⏪ Past Tenses in Depth

Past Simple, Past Continuous, Present Perfect — when to use which

B1 12 min read 5 sections

Past Simple — Regular & Irregular

The Past Simple is used for completed actions at a specific time in the past. Regular verbs add -ed, but the pronunciation of -ed has three different sounds:

PronunciationAfter sounds ending in...Examples
/t/Voiceless sounds: /p/, /k/, /f/, /s/, /ʃ/, /tʃ/walked, stopped, watched, kissed, laughed
/d/Voiced sounds: /b/, /g/, /v/, /z/, /m/, /n/, /l/played, called, lived, opened, cleaned
/ɪd/Sounds /t/ or /d/wanted, needed, started, decided, visited
Tip: You only hear the extra syllable /ɪd/ when the base verb ends in a -t or -d sound. "Wanted" has 2 syllables (want-ed), but "walked" has just 1 (walkt). This matters for natural-sounding speech.

Past Continuous

The Past Continuous (was/were + -ing) describes an action that was in progress at a specific moment in the past. It sets the scene or shows a longer action that was interrupted:

UseExampleSignal
Action in progress at a past timeAt 8 PM, I was watching TV.at + specific time
Interrupted by another actionI was cooking when the phone rang.when + Past Simple
Two parallel actionsWhile I was reading, she was cooking.while
Setting the sceneThe sun was shining. Birds were singing.Narrative description
I was walking to the station when it started to rain.Ich ging gerade zum Bahnhof, als es anfing zu regnen. / Я шёл на станцию, когда начался дождь.

Past Simple vs Past Continuous

The key difference: Past Simple = completed action (short, finished). Past Continuous = action in progress (longer, unfinished at that moment). When both appear in one sentence, the Past Continuous is the background action and the Past Simple is the interruption.

Past SimplePast ContinuousThe Relationship
The phone rang.I was having dinner.Short action interrupted a longer one
She fell asleep.She was reading a book.The action stopped during reading
I saw her.She was waiting at the bus stop.Snapshot of a scene in progress
He broke his leg.He was skiing.The incident during the activity
Tip: Think of a video: Past Continuous is pressing play (action unfolding). Past Simple is taking a snapshot (action complete). "I was walking (play) when I saw (snapshot) a fox."

Present Perfect vs Past Simple

This is the single hardest distinction for German and Russian speakers. German uses the Perfekt ("Ich habe gegessen") for both meanings. Russian has no perfect tense at all.
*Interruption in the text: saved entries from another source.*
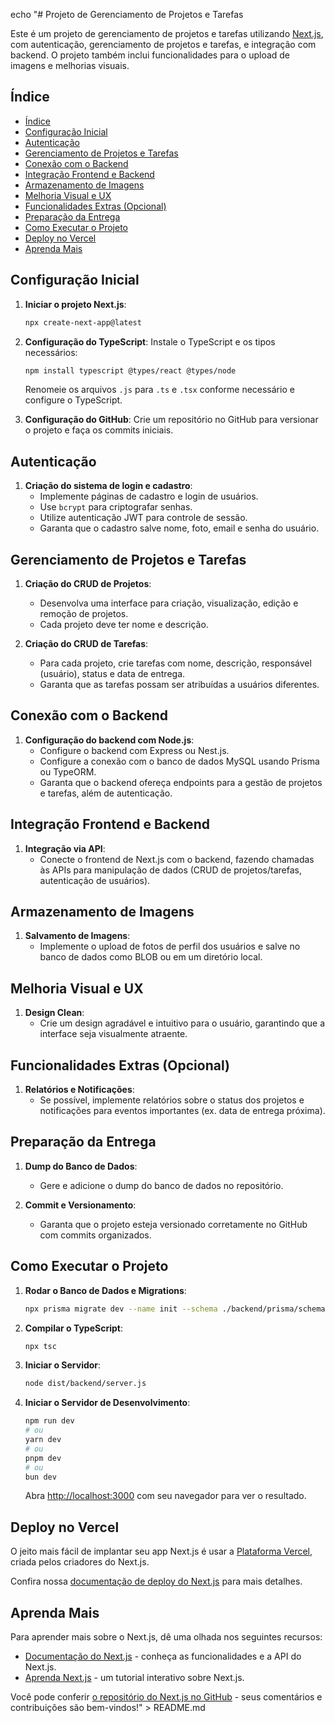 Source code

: echo "# Projeto de Gerenciamento de Projetos e Tarefas

Este é um projeto de gerenciamento de projetos e tarefas utilizando [Next.js](https://nextjs.org), com autenticação, gerenciamento de projetos e tarefas, e integração com backend. O projeto também inclui funcionalidades para o upload de imagens e melhorias visuais.

## Índice

- [Índice](#índice)
- [Configuração Inicial](#configuração-inicial)
- [Autenticação](#autenticação)
- [Gerenciamento de Projetos e Tarefas](#gerenciamento-de-projetos-e-tarefas)
- [Conexão com o Backend](#conexão-com-o-backend)
- [Integração Frontend e Backend](#integração-frontend-e-backend)
- [Armazenamento de Imagens](#armazenamento-de-imagens)
- [Melhoria Visual e UX](#melhoria-visual-e-ux)
- [Funcionalidades Extras (Opcional)](#funcionalidades-extras-opcional)
- [Preparação da Entrega](#preparação-da-entrega)
- [Como Executar o Projeto](#como-executar-o-projeto)
- [Deploy no Vercel](#deploy-no-vercel)
- [Aprenda Mais](#aprenda-mais)

## Configuração Inicial

1. **Iniciar o projeto Next.js**:

   ```bash
   npx create-next-app@latest
   ```

2. **Configuração do TypeScript**:
   Instale o TypeScript e os tipos necessários:

   ```bash
   npm install typescript @types/react @types/node
   ```

   Renomeie os arquivos `.js` para `.ts` e `.tsx` conforme necessário e configure o TypeScript.

3. **Configuração do GitHub**:
   Crie um repositório no GitHub para versionar o projeto e faça os commits iniciais.

## Autenticação

1. **Criação do sistema de login e cadastro**:
   - Implemente páginas de cadastro e login de usuários.
   - Use `bcrypt` para criptografar senhas.
   - Utilize autenticação JWT para controle de sessão.
   - Garanta que o cadastro salve nome, foto, email e senha do usuário.

## Gerenciamento de Projetos e Tarefas

1. **Criação do CRUD de Projetos**:
   - Desenvolva uma interface para criação, visualização, edição e remoção de projetos.
   - Cada projeto deve ter nome e descrição.

2. **Criação do CRUD de Tarefas**:
   - Para cada projeto, crie tarefas com nome, descrição, responsável (usuário), status e data de entrega.
   - Garanta que as tarefas possam ser atribuídas a usuários diferentes.

## Conexão com o Backend

1. **Configuração do backend com Node.js**:
   - Configure o backend com Express ou Nest.js.
   - Configure a conexão com o banco de dados MySQL usando Prisma ou TypeORM.
   - Garanta que o backend ofereça endpoints para a gestão de projetos e tarefas, além de autenticação.

## Integração Frontend e Backend

1. **Integração via API**:
   - Conecte o frontend de Next.js com o backend, fazendo chamadas às APIs para manipulação de dados (CRUD de projetos/tarefas, autenticação de usuários).

## Armazenamento de Imagens

1. **Salvamento de Imagens**:
   - Implemente o upload de fotos de perfil dos usuários e salve no banco de dados como BLOB ou em um diretório local.

## Melhoria Visual e UX

1. **Design Clean**:
   - Crie um design agradável e intuitivo para o usuário, garantindo que a interface seja visualmente atraente.

## Funcionalidades Extras (Opcional)

1. **Relatórios e Notificações**:
   - Se possível, implemente relatórios sobre o status dos projetos e notificações para eventos importantes (ex. data de entrega próxima).

## Preparação da Entrega

1. **Dump do Banco de Dados**:
   - Gere e adicione o dump do banco de dados no repositório.

2. **Commit e Versionamento**:
   - Garanta que o projeto esteja versionado corretamente no GitHub com commits organizados.

## Como Executar o Projeto

1. **Rodar o Banco de Dados e Migrations**:

   ```bash
   npx prisma migrate dev --name init --schema ./backend/prisma/schema.prisma
   ```

2. **Compilar o TypeScript**:

   ```bash
   npx tsc
   ```

3. **Iniciar o Servidor**:

   ```bash
   node dist/backend/server.js
   ```

4. **Iniciar o Servidor de Desenvolvimento**:

   ```bash
   npm run dev
   # ou
   yarn dev
   # ou
   pnpm dev
   # ou
   bun dev
   ```

   Abra [http://localhost:3000](http://localhost:3000) com seu navegador para ver o resultado.

## Deploy no Vercel

O jeito mais fácil de implantar seu app Next.js é usar a [Plataforma Vercel](https://vercel.com/new?utm_medium=default-template&filter=next.js&utm_source=create-next-app&utm_campaign=create-next-app-readme), criada pelos criadores do Next.js.

Confira nossa [documentação de deploy do Next.js](https://nextjs.org/docs/app/building-your-application/deploying) para mais detalhes.

## Aprenda Mais

Para aprender mais sobre o Next.js, dê uma olhada nos seguintes recursos:

- [Documentação do Next.js](https://nextjs.org/docs) - conheça as funcionalidades e a API do Next.js.
- [Aprenda Next.js](https://nextjs.org/learn) - um tutorial interativo sobre Next.js.

Você pode conferir [o repositório do Next.js no GitHub](https://github.com/vercel/next.js) - seus comentários e contribuições são bem-vindos!" > README.md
In English, the choice depends on the TIME CONNECTION:

Present PerfectPast SimpleThe Difference
I have been to Paris.I went to Paris in 2019.No specific time vs. specific time
She has lost her keys.She lost her keys yesterday.Result matters now vs. past event
I have lived here for 5 years.I lived in Berlin for 3 years.Still true now vs. finished period
Have you ever tried sushi?Did you try the new restaurant?Any time in life vs. specific occasion
I have already eaten. (= I'm not hungry now — the result matters)Ich habe schon gegessen. / Я уже поел.
Tip: Rule of thumb: if you can answer "When?" with a specific time, use Past Simple. "When did you go?" → "I went yesterday" (Past Simple). If the focus is on the experience or current result, use Present Perfect. "Have you ever been to Japan?" — the specific time doesn't matter, only the experience.

Past Perfect

The Past Perfect (had + past participle) describes an action that happened before another past action. It's the "past of the past" — useful for showing the sequence of events.

Past Perfect (earlier)Past Simple (later)Full Sentence
had already leftI arrivedWhen I arrived, she had already left.
had never seenI visitedI had never seen snow before I visited Russia.
had finishedwe wentAfter we had finished dinner, we went for a walk.
had studiedshe passedShe passed the exam because she had studied hard.
Tip: You don't always need Past Perfect — if the sequence is clear from context or time words (before, after, then), Past Simple is fine. "I ate breakfast and (then) went to work" is perfectly natural. Use Past Perfect when the time order might be confusing without it.